America’s relationship with Canada has been a wildly fortunate one: What other country in the world has had the luxury of never giving a moment’s thought to its neighbor? And with the Middle East exploding, the proxy wars between Pakistan and India growing less proxy by the day, questions of succession in North Korea becoming increasingly bizarre, and a Mexican drug war beginning to spill over the border, the parliamentary crisis in Canada may seem low on the list of America’s priorities. But, believe it or not, it shouldn't be. If Canada does collapse--and the parliamentary crisis is pointing us in that direction--the U.S. will end up with something like a Balkans to the North.
Canada has become ungovernable, entering a period of Italian-style instability. The beginnings of the recent parliamentary crisis were innocuous enough. The Conservative minority government, elected in October, put out a fiscal statement which proposed ending the subsidy to political parties as a cost-cutting measure. The response from the Liberal Party was unprecedented. They proposed forming a coalition with the New Democrats, a smaller socialist party. The Conservative response to the proposed coalition was equally unprecedented. They asked the Queen to prorogue parliament, something that had only ever been done in times of national emergency. Michaëlle Jean, the Queen's unelected representative in Canada, decided what constituted the people's will at the beginning of December and allowed the Prime Minister to suspend parliament--until today.
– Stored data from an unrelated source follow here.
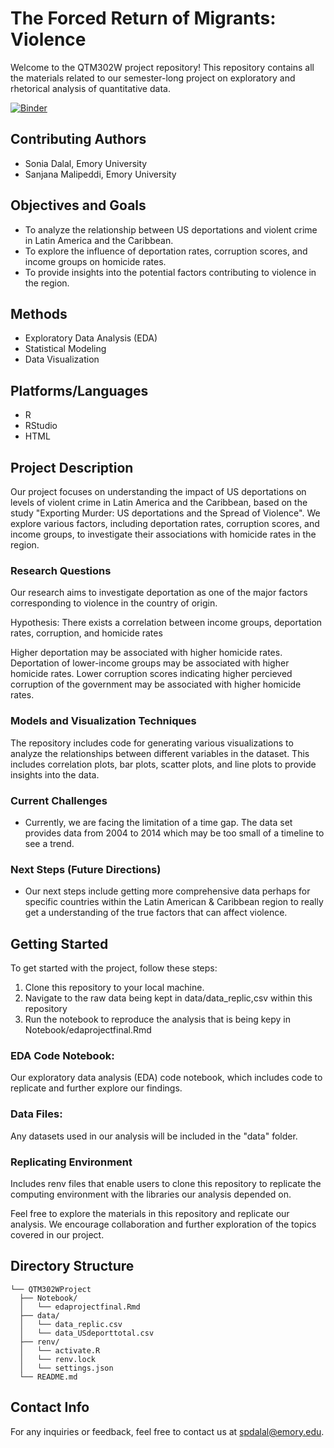 # The Forced Return of Migrants: Violence
Welcome to the QTM302W project repository! This repository contains all the materials related to our semester-long project on exploratory and rhetorical analysis of quantitative data.

[![Binder](http://mybinder.org/badge_logo.svg)](http://mybinder.org/v2/gh/soniaadalal/QTM302W/main?urlpath=rstudio)

## Contributing Authors

- Sonia Dalal, Emory University
- Sanjana Malipeddi, Emory University

## Objectives and Goals

- To analyze the relationship between US deportations and violent crime in Latin America and the Caribbean.
- To explore the influence of deportation rates, corruption scores, and income groups on homicide rates.
- To provide insights into the potential factors contributing to violence in the region.

## Methods

- Exploratory Data Analysis (EDA)
- Statistical Modeling
- Data Visualization

## Platforms/Languages

- R
- RStudio
- HTML

## Project Description

Our project focuses on understanding the impact of US deportations on levels of violent crime in Latin America and the Caribbean, based on the study "Exporting Murder: US deportations and the Spread of Violence". We explore various factors, including deportation rates, corruption scores, and income groups, to investigate their associations with homicide rates in the region.

### Research Questions

Our research aims to investigate deportation as one of the major factors corresponding to violence in the country of origin. 

Hypothesis: There exists a correlation between income groups, deportation rates, corruption, and  homicide rates

Higher deportation may be associated with higher homicide rates. 
Deportation of lower-income groups may be associated with higher homicide rates. 
Lower corruption scores indicating higher percieved corruption of the government may be associated with higher homicide rates. 

### Models and Visualization Techniques
The repository includes code for generating various visualizations to analyze the relationships between different variables in the dataset. This includes correlation plots, bar plots, scatter plots, and line plots to provide insights into the data.

### Current Challenges
- Currently, we are facing the limitation of a time gap. The data set provides data from 2004 to 2014 which may be too small of a timeline to see a trend. 

### Next Steps (Future Directions)
- Our next steps include getting more comprehensive data perhaps for specific countries within the Latin American & Caribbean region to really get a understanding of the true factors that can affect violence.

## Getting Started

To get started with the project, follow these steps:

1. Clone this repository to your local machine.
2. Navigate to the raw data being kept in data/data_replic,csv within this repository
3. Run the notebook to reproduce the analysis that is being kepy in Notebook/edaprojectfinal.Rmd


###  EDA Code Notebook: 
Our exploratory data analysis (EDA) code notebook, which includes code to replicate and further explore our findings.
### Data Files: 
Any datasets used in our analysis will be included in the "data" folder.
### Replicating Environment
Includes renv files that enable users to clone this repository to replicate the computing environment with the libraries our analysis depended on.

Feel free to explore the materials in this repository and replicate our analysis. We encourage collaboration and further exploration of the topics covered in our project.

## Directory Structure
```
└── QTM302WProject
  ├── Notebook/
  │   └── edaprojectfinal.Rmd
  ├── data/
  │   └── data_replic.csv
  │   └── data_USdeporttotal.csv
  ├── renv/
  │   └── activate.R
  │   └── renv.lock
  │   └── settings.json
  └── README.md

```

## Contact Info

For any inquiries or feedback, feel free to contact us at spdalal@emory.edu.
Mercifully, parliament has opened with relative calm. Everyone is on his or her best behavior, and the budget has not caused the government to fall (yet). The question is how long Stephen Harper can stop himself from insulting his opponents, thereby inviting them to topple his government. Michael Ignatieff, the former Harvard professor and newly minted leader of the Liberal Party, has stated that this session of parliament will be Harper’s “last shot.” Without compromises, Ignatieff will make the government fall, which would force Canadians to another election less than a year after the last one. But the worst part is that we can't even blame the politicians. The country keeps refusing to pick an out-and-out winner. We have had minority governments since 2004, revealing our lack of shared purpose. The Conservatives have been unable to build the strategic alliances between regions that they have traditionally used to form governments, the Liberals are coming off their worst electoral showing ever, and the Greens have split the left without ever holding a seat in the Commons. In place of strong national parties capable of creating consensus, the country is realigning along single issues and regional interests, centrifugally spinning apart.
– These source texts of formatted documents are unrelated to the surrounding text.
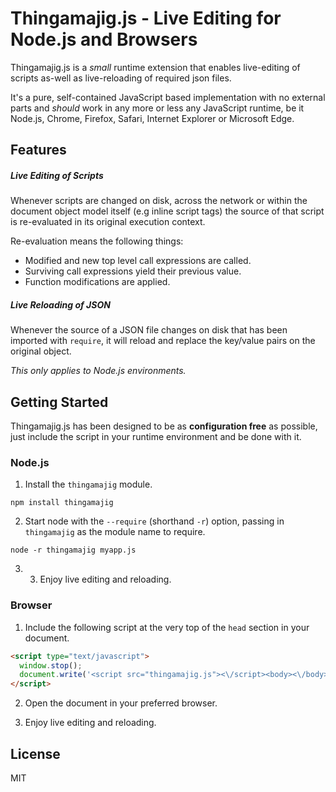 # Thingamajig.js - Live Editing for Node.js and Browsers

Thingamajig.js is a *small* runtime extension that enables live-editing of
scripts as-well as live-reloading of required json files.

It's a pure, self-contained JavaScript based implementation with no external
parts and *should* work in any more or less any JavaScript runtime, be it
Node.js, Chrome, Firefox, Safari, Internet Explorer or Microsoft Edge.

## Features

##### Live Editing of Scripts

Whenever scripts are changed on disk, across the network or within the document
object model itself (e.g inline script tags) the source of that script is
re-evaluated in its original execution context.

Re-evaluation means the following things:
* Modified and new top level call expressions are called.
* Surviving call expressions yield their previous value.
* Function modifications are applied.

##### Live Reloading of JSON

Whenever the source of a JSON file changes on disk that has been imported with
`require`, it will reload and replace the key/value pairs on the original
object.

*This only applies to Node.js environments.*

## Getting Started

Thingamajig.js has been designed to be as **configuration free** as possible,
just include the script in your runtime environment and be done with it.

### Node.js

1. Install the `thingamajig` module.
```
npm install thingamajig
```

2. Start node with the `--require` (shorthand `-r`) option, passing in
`thingamajig` as the module name to require.

```
node -r thingamajig myapp.js
```

3. 3. Enjoy live editing and reloading.

### Browser

1. Include the following script at the very top of the `head` section in your
document.

```html
<script type="text/javascript">
  window.stop();
  document.write('<script src="thingamajig.js"><\/script><body><\/body>'));
</script>
```

2. Open the document in your preferred browser.

3. Enjoy live editing and reloading.

## License

MIT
The path to dissolution has already been built. Quebec holds a referendum on independence every 15 years or so. The last one was 1995, so we have about two years left. If the rest of Canada is still incoherent, there will be less of an argument to keep the country together, and Quebec may well go. No one has any idea what a patchwork of national units divided by linguistic identity across the northern part of the Continent would look like. The East Coast would be split from the main body of English Canada--how would that work? And while we are a quiet and peaceful country almost to a fault, political passions have been known to flare up. In the sixties, the Front de libération du Québec ran an active terrorist campaign which culminated in the kidnapping of British Trade Commissioner James Cross and the murder of Labour Minister Pierre Laporte in 1970*. Pierre Trudeau, the Prime Minister at the time, suspended all civil liberties to crush them, making George Bush’s response to terrorism seem positively measured and bureaucratic.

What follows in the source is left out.